Gentile responded to a call from Amedeo Obici for something that could help advertise his product.
“Allegedly, there was a contest,” Slade said Tuesday, though he admits he’s never been able to find any evidence of a contest and, if there was one, doesn’t know how “formal” it was.
“My feeling is that there was a contest,” said Slade, who now resides in Wake Forest, N.C. “I believe that there was. My grandmother said it happened; my mother said it happened; his older sister said it happened.”
At any rate, Gentile produced 11 drawings of a peanut with a face, legs and arms doing various activities, including selling peanuts and singing a tune. Obici paid him $5 for the drawings.
“It just sort of boggles my mind the creativity he threw at this,” Slade said.
Obici had the drawings enhanced by an artist, who added the top hat, monocle, cane, gloves and spats. Exactly who that artist was is another point of confusion.
Some accounts say it was Chicago artist Andrew Wallach. Others say it was a Planters employee who also lived in Hall Place, Frank Krize Sr.
Slade tends to favor Krize, mostly because the obituary for his daughter, Emilie Krize Darden, lists her father as the man who enhanced Mr. Peanut.
“I can’t prove it,” he said. “That’s just my feeling. If you have any appreciation for Mr. Obici, you know he was loyal to his employees.”
The idea of an anthropomorphized peanut wasn’t anything new. In fact, a December 1902 advertisement in Good Housekeeping featured a peanut — with legs, arms, a top hat, monocle, cane, gloves and spats.
It’s possible Obici had seen the advertisement, Slade said.
Mr. Peanut was an instant hit. He first appeared in a regional advertisement in a Connecticut paper in July 1917. The following year, he made his national debut in the Saturday Evening Post.
Slade noted most of Planters’ marketing was geared toward children, with Mr. Peanut featured on everything from toys to child-friendly eating utensils.
“Mr. Obici was no dummy,” he said. “His theory was, ‘If I get them young, they’ll keep eating.’”
Gentile’s life outside of the Mr. Peanut drawings was just as interesting. He was one of eight children — six of whom lived to adulthood — of Italian immigrants who settled on South Main Street. Alexander and Pulcheria Gentile came through Ellis Island. He was a tailor, and she was a homemaker.
Gentile graduated from Jefferson High School as the valedictorian. He went on to attend the University of Virginia for his undergraduate degree and medical school.
While there’s another family legend about Obici paying Gentile’s way through school, what’s more interesting is that older siblings in the Gentile family were expected to start helping their younger siblings through school as soon as they graduated.
“It was always one helping the other to get through,” Slade said. “That’s something I’m very proud of.”
After Gentile’s graduation, the Obicis hosted a reception for him at Bay Point Farm, part of which is now Sleepy Hole Golf Course, where the home still stands.

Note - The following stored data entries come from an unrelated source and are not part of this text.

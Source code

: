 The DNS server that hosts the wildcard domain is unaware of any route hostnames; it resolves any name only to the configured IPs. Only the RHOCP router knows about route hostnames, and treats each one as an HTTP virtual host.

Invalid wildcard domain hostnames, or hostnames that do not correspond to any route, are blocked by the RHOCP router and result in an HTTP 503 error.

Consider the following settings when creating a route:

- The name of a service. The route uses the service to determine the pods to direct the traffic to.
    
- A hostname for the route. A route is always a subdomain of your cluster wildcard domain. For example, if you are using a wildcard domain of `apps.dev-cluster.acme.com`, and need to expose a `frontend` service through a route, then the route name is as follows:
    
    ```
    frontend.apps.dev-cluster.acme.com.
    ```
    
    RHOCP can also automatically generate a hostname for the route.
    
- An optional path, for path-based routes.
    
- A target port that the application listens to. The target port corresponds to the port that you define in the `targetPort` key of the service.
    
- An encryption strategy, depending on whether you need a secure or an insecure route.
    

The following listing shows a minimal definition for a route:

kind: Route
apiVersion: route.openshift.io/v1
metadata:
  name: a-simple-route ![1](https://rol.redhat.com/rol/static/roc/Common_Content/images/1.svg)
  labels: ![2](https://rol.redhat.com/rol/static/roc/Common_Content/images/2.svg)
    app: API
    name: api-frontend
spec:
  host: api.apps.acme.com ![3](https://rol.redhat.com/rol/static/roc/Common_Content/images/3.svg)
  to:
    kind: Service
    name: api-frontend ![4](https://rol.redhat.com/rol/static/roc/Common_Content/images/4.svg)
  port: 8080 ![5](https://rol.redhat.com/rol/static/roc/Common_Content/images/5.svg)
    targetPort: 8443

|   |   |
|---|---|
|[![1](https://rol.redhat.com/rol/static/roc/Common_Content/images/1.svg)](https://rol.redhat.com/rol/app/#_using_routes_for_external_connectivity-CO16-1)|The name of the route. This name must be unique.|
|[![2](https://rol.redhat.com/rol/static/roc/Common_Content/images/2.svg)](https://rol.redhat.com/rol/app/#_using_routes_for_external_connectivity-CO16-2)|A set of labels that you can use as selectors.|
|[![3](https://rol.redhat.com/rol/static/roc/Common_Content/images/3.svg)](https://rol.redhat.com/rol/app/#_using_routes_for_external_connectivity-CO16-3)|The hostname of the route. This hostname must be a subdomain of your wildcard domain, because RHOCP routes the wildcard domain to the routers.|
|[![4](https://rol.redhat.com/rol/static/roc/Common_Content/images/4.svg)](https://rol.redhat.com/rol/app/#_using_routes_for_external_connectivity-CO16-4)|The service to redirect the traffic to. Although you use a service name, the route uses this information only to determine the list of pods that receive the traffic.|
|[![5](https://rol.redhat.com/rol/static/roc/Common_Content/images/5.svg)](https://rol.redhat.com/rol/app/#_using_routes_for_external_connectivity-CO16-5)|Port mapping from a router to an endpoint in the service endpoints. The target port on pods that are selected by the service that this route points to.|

Gentile became a physician at the Elizabeth Buxton Hospital in Newport News, and on Dec. 28, 1938, he married the former Delcy Ann Maney.
Unfortunately, his marriage didn’t last long. He died on Nov. 16, 1939, while on duty at the hospital. An autopsy showed arterial sclerosis and an undiagnosed kidney ailment.
Gentile had always been a generous man, perhaps to his widow’s detriment. Upon an accounting of the estate, it was discovered that about 10 percent of it was owed on loans he had cosigned to make sure patients could be taken care of.
“His legacy lived on beyond his death,” Slade said.
Furthermore, a colleague finished research on anomalies of the biliary tract Gentile had left uncompleted and published it in Gentile’s name.
Maney remarried and, in 1940, received the original drawings back from Planters. In turn, she gave them to Slade’s mother, her sister-in-law.
Last year, Slade donated the original drawings to the Smithsonian’s National Museum of American History, where they are now featured in an 8,000-square-foot exhibit on American enterprise.
Oh, and about Mr. Peanut’s first name? It’s Percy, revealed by Planters in an early comic booklet for kids explaining the spokesnut’s origin legend.